● **PROMPT**:
Your answer must be the data repeated exactly, with no pictures in it.

##### EXERCISE INPUTS

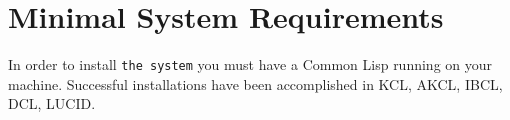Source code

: \section{Minimal System Requirements}
\label{requirements}

In order to install {\tt the system} you must have a Common Lisp running
on your machine.
Successful installations have been accomplished in KCL, AKCL, IBCL, DCL, LUCID.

##########

● **TASK RESULT**:
Source code

: \section{Minimal System Requirements}
\label{requirements}

In order to install {\tt the system} you must have a Common Lisp running
on your machine.
Successful installations have been accomplished in KCL, AKCL, IBCL, DCL, LUCID.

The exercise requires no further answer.